About this exercise: Among these records, which lines include "disponibles"? Copy them out.

Material provided:
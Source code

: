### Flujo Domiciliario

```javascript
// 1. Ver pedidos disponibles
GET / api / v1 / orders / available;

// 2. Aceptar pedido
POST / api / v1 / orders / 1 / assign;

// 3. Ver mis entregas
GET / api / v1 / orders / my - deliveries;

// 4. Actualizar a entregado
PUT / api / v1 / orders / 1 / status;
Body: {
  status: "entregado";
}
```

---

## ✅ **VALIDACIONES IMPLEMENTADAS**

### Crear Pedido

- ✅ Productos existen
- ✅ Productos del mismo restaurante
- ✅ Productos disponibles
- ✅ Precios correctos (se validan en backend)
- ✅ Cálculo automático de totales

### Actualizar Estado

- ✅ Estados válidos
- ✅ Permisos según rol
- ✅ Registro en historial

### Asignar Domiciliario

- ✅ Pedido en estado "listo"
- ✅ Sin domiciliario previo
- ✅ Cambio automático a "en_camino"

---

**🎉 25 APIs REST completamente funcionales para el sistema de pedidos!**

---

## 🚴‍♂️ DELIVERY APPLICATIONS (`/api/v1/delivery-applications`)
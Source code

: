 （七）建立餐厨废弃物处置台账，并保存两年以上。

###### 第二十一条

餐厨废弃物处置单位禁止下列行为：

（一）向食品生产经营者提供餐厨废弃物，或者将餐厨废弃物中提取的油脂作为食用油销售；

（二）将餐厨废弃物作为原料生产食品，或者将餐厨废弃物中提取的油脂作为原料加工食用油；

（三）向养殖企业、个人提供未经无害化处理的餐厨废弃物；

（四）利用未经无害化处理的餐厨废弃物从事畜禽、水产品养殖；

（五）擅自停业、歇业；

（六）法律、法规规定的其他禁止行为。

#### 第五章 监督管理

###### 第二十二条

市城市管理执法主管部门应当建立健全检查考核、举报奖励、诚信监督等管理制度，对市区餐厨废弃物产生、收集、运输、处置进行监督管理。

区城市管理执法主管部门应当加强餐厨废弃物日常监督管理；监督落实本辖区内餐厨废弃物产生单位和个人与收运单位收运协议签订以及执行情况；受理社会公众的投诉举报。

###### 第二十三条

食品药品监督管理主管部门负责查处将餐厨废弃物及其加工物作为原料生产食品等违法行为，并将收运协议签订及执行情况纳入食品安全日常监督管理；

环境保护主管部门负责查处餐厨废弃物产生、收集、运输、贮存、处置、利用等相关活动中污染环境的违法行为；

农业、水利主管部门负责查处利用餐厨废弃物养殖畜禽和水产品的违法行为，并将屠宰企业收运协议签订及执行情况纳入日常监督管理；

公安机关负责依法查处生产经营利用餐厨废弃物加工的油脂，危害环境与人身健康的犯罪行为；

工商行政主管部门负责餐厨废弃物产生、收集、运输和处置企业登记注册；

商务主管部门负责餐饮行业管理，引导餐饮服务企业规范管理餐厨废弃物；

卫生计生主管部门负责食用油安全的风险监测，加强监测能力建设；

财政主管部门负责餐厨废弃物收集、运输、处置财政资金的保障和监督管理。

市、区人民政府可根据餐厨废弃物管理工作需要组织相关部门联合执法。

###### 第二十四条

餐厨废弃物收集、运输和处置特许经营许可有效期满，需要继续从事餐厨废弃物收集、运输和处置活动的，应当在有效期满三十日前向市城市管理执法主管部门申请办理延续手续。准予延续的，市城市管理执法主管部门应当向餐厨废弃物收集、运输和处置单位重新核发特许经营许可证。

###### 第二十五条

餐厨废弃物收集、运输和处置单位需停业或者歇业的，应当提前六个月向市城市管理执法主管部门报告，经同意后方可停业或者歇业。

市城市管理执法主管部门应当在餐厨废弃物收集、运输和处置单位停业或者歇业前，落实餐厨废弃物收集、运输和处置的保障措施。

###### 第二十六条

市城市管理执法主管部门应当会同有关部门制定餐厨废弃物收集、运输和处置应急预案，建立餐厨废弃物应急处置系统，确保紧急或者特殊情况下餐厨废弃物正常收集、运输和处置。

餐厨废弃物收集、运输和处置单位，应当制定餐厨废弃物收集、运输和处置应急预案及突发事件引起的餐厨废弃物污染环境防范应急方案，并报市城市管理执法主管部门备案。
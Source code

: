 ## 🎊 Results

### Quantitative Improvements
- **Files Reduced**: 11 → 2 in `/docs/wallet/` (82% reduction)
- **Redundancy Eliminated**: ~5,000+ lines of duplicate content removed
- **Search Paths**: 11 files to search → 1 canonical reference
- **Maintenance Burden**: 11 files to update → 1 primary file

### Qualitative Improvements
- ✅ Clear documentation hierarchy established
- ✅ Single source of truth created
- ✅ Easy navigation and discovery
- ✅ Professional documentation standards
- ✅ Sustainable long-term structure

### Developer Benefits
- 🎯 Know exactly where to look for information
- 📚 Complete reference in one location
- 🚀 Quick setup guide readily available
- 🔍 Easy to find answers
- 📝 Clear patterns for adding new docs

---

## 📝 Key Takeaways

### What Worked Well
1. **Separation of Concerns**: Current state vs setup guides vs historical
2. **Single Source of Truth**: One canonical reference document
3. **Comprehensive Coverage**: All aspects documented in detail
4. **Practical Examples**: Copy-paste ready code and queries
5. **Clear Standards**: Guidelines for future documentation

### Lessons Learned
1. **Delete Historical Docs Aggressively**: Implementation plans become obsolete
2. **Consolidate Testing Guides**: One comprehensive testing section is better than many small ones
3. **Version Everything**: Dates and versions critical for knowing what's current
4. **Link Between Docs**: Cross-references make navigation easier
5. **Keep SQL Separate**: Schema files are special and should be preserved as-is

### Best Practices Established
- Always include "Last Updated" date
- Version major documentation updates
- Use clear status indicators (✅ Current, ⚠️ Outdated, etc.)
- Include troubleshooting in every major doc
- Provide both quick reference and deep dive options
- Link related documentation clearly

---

Solution:
// 1. Ver pedidos disponibles
- ✅ Productos disponibles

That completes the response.